O cenário político do Tocantins ganhou novos contornos nas últimas semanas com um movimento que, para muitos observadores, soa no mínimo contraditório: o deputado federal Vicentinho Júnior, um dos nomes mais alinhados ao bolsonarismo no Estado, tem buscado espaço na chapa majoritária que deve receber o apoio direto do presidente Luiz Inácio Lula da Silva (PT).
A articulação parece destoar não apenas da trajetória recente do parlamentar, mas também da configuração ideológica da aliança em formação. Afinal, não é novidade que Laurez Moreira e Irajá Abreu despontam como os principais nomes dessa frente de centro-esquerda, com costuras políticas avançadas e chancela petista praticamente consolidada. O que intriga analistas é a tentativa de Vicentinho de se inserir nesse arranjo.
Sem espaço entre os bolsonaristas
O movimento do deputado ocorre em meio à definição da chapa do campo bolsonarista, que já apresenta formação considerada praticamente fechada:
-Professora Dorinha (União Brasil) como pré-candidata ao Governo;
-Eduardo Gomes (PL) para o Senado;
-Carlos Gaguim (União Brasil) ocupando a segunda vaga senatorial.
Com postos estratégicos preenchidos, Vicentinho Júnior teria ficado sem espaço dentro de seu próprio campo ideológico.
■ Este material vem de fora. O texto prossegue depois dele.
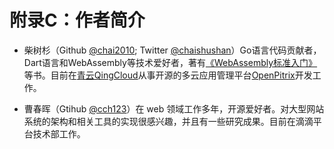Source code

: # 附录C：作者简介

- 柴树杉（Github [@chai2010](https://github.com/chai2010); Twitter [@chaishushan](https://twitter.com/chaishushan)）Go语言代码贡献者，Dart语言和WebAssembly等技术爱好者，著有[《WebAssembly标准入门》](https://github.com/chai2010/awesome-wasm-zh/blob/master/webassembly-primer.md)等书。目前在[青云QingCloud](https://www.qingcloud.com/)从事开源的多云应用管理平台[OpenPitrix](https://github.com/openpitrix/openpitrix)开发工作。

- 曹春晖（Gtihub [@cch123](https://github.com/cch123)）在 web 领域工作多年，开源爱好者。对大型网站系统的架构和相关工具的实现很感兴趣，并且有一些研究成果。目前在滴滴平台技术部工作。


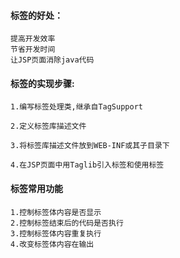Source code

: 
#### 标签的好处：
	提高开发效率
	节省开发时间
	让JSP页面消除java代码

#### 标签的实现步骤:
	1.编写标签处理类,继承自TagSupport
	
	2.定义标签库描述文件
	
	3.将标签库描述文件放到WEB-INF或其子目录下
	
	4.在JSP页面中用Taglib引入标签和使用标签
	
#### 标签常用功能
	1.控制标签体内容是否显示 
	2.控制标签结束后的代码是否执行 
	3.控制标签体内容重复执行 
	4.改变标签体内容在输出
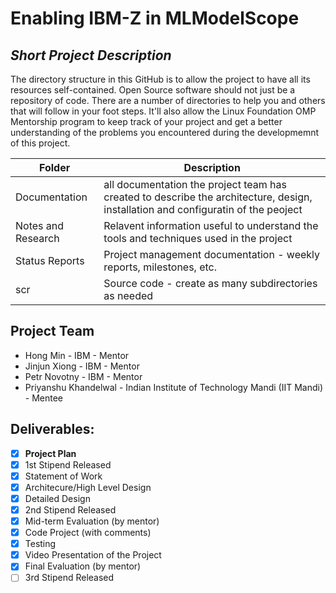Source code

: # Enabling IBM-Z in MLModelScope
## *Short Project Description*
The directory structure in this GitHub is to allow the project to have all its resources self-contained.
Open Source software should not just be a repository of code.  There are a number of directories to help you and others that will 
follow in your foot steps.  It'll also allow the Linux Foundation OMP Mentorship program to keep track of your project and get
a better understanding of the problems you encountered during the developmemnt of this project.

| Folder | Description |
|---|---|
| Documentation |  all documentation the project team has created to describe the architecture, design, installation and configuratin of the peoject |
| Notes and Research | Relavent information useful to understand the tools and techniques used in the project |
| Status Reports | Project management documentation - weekly reports, milestones, etc. |
| scr | Source code - create as many subdirectories as needed |

## Project Team
- Hong Min - IBM - Mentor
- Jinjun Xiong - IBM - Mentor
- Petr Novotny - IBM - Mentor
- Priyanshu Khandelwal - Indian Institute of Technology Mandi (IIT Mandi) - Mentee

## Deliverables:
- [X] **Project Plan**
- [X] 1st Stipend Released
- [x] Statement of Work
- [x] Architecure/High Level Design
- [x] Detailed Design
- [x] 2nd Stipend Released
- [x] Mid-term Evaluation (by mentor)
- [x] Code Project (with comments)
- [x] Testing
- [x] Video Presentation of the Project
- [x] Final Evaluation (by mentor)
- [ ] 3rd Stipend Released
A ausência de alternativas competitivas no grupo pró-Bolsonaro empurra o parlamentar para buscar novos arranjos, mesmo que estes contrariem sua base de apoio tradicional.
Uma movimentação pragmática ou oportunista?
Para interlocutores próximos às negociações, a aproximação de Vicentinho Júnior com a chapa de Laurez e Irajá revela uma estratégia estritamente pragmática: garantir uma vaga majoritária, especialmente ao Senado, onde há maior visibilidade e projeção política.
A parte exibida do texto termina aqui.